Stored data entries:
● ● ●
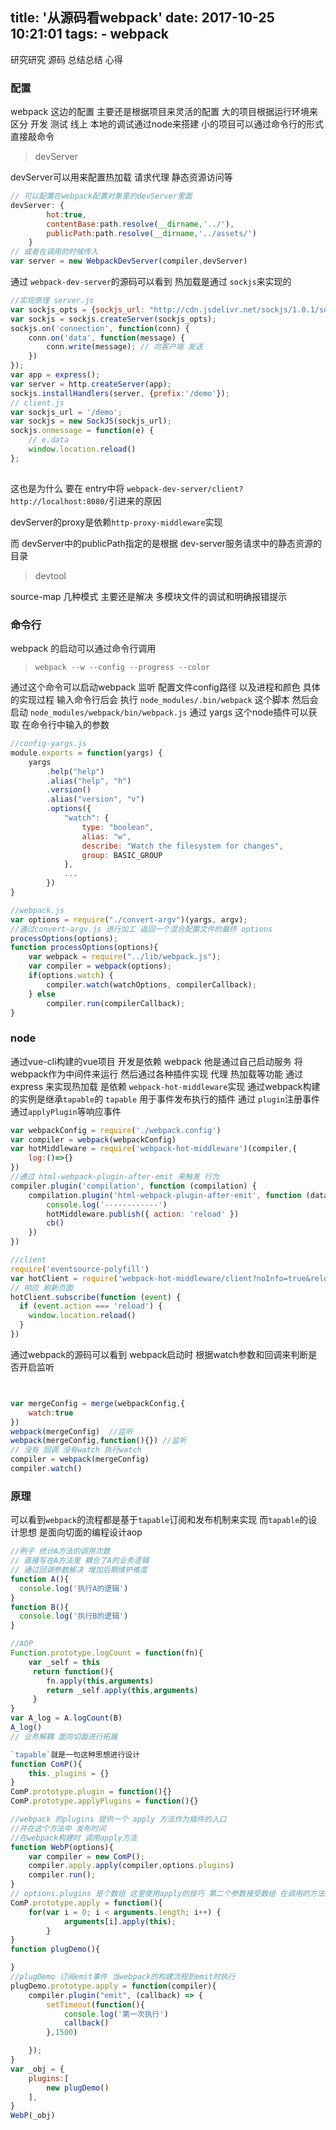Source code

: title: '从源码看webpack'
date: 2017-10-25 10:21:01
tags:
    - webpack
---
研究研究 源码
总结总结 心得
<!--more-->
### 配置
webpack 这边的配置
主要还是根据项目来灵活的配置
大的项目根据运行环境来区分 开发 测试 线上
本地的调试通过node来搭建
小的项目可以通过命令行的形式直接敲命令

>devServer

devServer可以用来配置热加载 请求代理 静态资源访问等
```javascript
// 可以配置在webpack配置对象里的devServer里面
devServer: {
        hot:true,
        contentBase:path.resolve(__dirname,'../'),
        publicPath:path.resolve(__dirname,'../assets/')
    }
// 或者在调用的时候传入
var server = new WebpackDevServer(compiler,devServer)
```
通过 `webpack-dev-server`的源码可以看到
热加载是通过 `sockjs`来实现的

```javascript
//实现原理 server.js
var sockjs_opts = {sockjs_url: "http://cdn.jsdelivr.net/sockjs/1.0.1/sockjs.min.js"};
var sockjs = sockjs.createServer(sockjs_opts);
sockjs.on('connection', function(conn) {
    conn.on('data', function(message) {
        conn.write(message); // 向客户端 发送
    })
});
var app = express(); 
var server = http.createServer(app);
sockjs.installHandlers(server, {prefix:'/demo'});
// client.js
var sockjs_url = '/demo';
var sockjs = new SockJS(sockjs_url);
sockjs.onmessage = function(e) {
    // e.data
    window.location.reload()
};
    
```
这也是为什么 要在 entry中将 `webpack-dev-server/client?http://localhost:8080/`引进来的原因
 
devServer的proxy是依赖`http-proxy-middleware`实现

而 devServer中的publicPath指定的是根据 dev-server服务请求中的静态资源的目录

>devtool

source-map 几种模式 主要还是解决 多模块文件的调试和明确报错提示


### 命令行
webpack 的启动可以通过命令行调用
> `webpack --w --config --progress --color`

通过这个命令可以启动webpack 监听 配置文件config路径 以及进程和颜色
具体的实现过程 输入命令行后会 执行 `node_modules/.bin/webpack` 这个脚本
然后会启动 `node_modules/webpack/bin/webpack.js`
通过 yargs 这个node插件可以获取 在命令行中输入的参数

```javascript
//config-yargs.js
module.exports = function(yargs) {
    yargs
        .help("help")
    	.alias("help", "h")
    	.version()
    	.alias("version", "v")
    	.options({
            "watch": {
            	type: "boolean",
            	alias: "w",
            	describe: "Watch the filesystem for changes",
            	group: BASIC_GROUP
            },
            ...
    	})
}

//webpack.js
var options = require("./convert-argv")(yargs, argv);
//通过convert-argv.js 进行加工 返回一个混合配置文件的最终 options
processOptions(options);
function processOptions(options){
    var webpack = require("../lib/webpack.js");
    var compiler = webpack(options);
    if(options.watch) {
    	compiler.watch(watchOptions, compilerCallback);
    } else
    	compiler.run(compilerCallback);
}
```


### node
通过vue-cli构建的vue项目 开发是依赖 webpack
他是通过自己启动服务 将webpack作为中间件来运行
然后通过各种插件实现 代理 热加载等功能
通过express 来实现热加载 是依赖 `webpack-hot-middleware`实现
通过webpack构建的实例是继承`tapable`的
`tapable` 用于事件发布执行的插件
通过 `plugin`注册事件
通过`applyPlugin`等响应事件

```javascript
var webpackConfig = require('./webpack.config')
var compiler = webpack(webpackConfig)
var hotMiddleware = require('webpack-hot-middleware')(compiler,{
    log:()=>{}
})
//通过 html-webpack-plugin-after-emit 来触发 行为
compiler.plugin('compilation', function (compilation) {
    compilation.plugin('html-webpack-plugin-after-emit', function (data, cb) {
        console.log('------------')
        hotMiddleware.publish({ action: 'reload' })
        cb()
    })
})

//client
require('eventsource-polyfill')
var hotClient = require('webpack-hot-middleware/client?noInfo=true&reload=true')
// 响应 刷新页面
hotClient.subscribe(function (event) {
  if (event.action === 'reload') {
    window.location.reload()
  }
})

```

通过webpack的源码可以看到 webpack启动时 根据watch参数和回调来判断是否开启监听
```javascript


var mergeConfig = merge(webpackConfig,{
    watch:true
})
webpack(mergeConfig)  //监听
webpack(mergeConfig,function(){}) //监听
// 没有 回调 没有watch 执行watch
compiler = webpack(mergeConfig)
compiler.watch()
```

### 原理
可以看到`webpack`的流程都是基于`tapable`订阅和发布机制来实现
而`tapable`的设计思想 是面向切面的编程设计aop
```javascript
//例子 统计A方法的调用次数
// 直接写在A方法里 耦合了A的业务逻辑
// 通过回调参数解决 增加后期维护难度
function A(){
  console.log('执行A的逻辑')   
}
function B(){
  console.log('执行B的逻辑')  
}

//AOP
Function.prototype.logCount = function(fn){
    var _self = this
     return function(){
        fn.apply(this,arguments)
        return _self.apply(this,arguments)
     }
}
var A_log = A.logCount(B)
A_log()
// 业务解耦 面向切面进行拓展

`tapable`就是一句这种思想进行设计
function ComP(){
    this._plugins = {}
}
ComP.prototype.plugin = function(){}
ComP.prototype.applyPlugins = function(){}

//webpack 的plugins 提供一个 apply 方法作为插件的入口
//并在这个方法中 发布时间
//在webpack构建时 调用apply方法
function WebP(options){
    var compiler = new ComP();
    compiler.apply.apply(compiler,options.plugins)
    compiler.run();
}
// options.plugins 是个数组 这里使用apply的技巧 第二个参数接受数组 在调用的方法里转成列表
ComP.prototype.apply = function(){
    for(var i = 0; i < arguments.length; i++) {
            arguments[i].apply(this);
        }
}
function plugDemo(){

}
//plugDemo 订阅emit事件 当webpack的构建流程到emit时执行
plugDemo.prototype.apply = function(compiler){
    compiler.plugin("emit", (callback) => {
        setTimeout(function(){
            console.log('第一次执行')
            callback()
        },1500)

    });
}
var _obj = {
    plugins:[
        new plugDemo()
    ],
}
WebP(_obj)
```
● ● ●
Description of the task: Show every line of the entries above where the word "hotMiddleware" occurs.

Written solution:
var hotMiddleware = require('webpack-hot-middleware')(compiler,{
        hotMiddleware.publish({ action: 'reload' })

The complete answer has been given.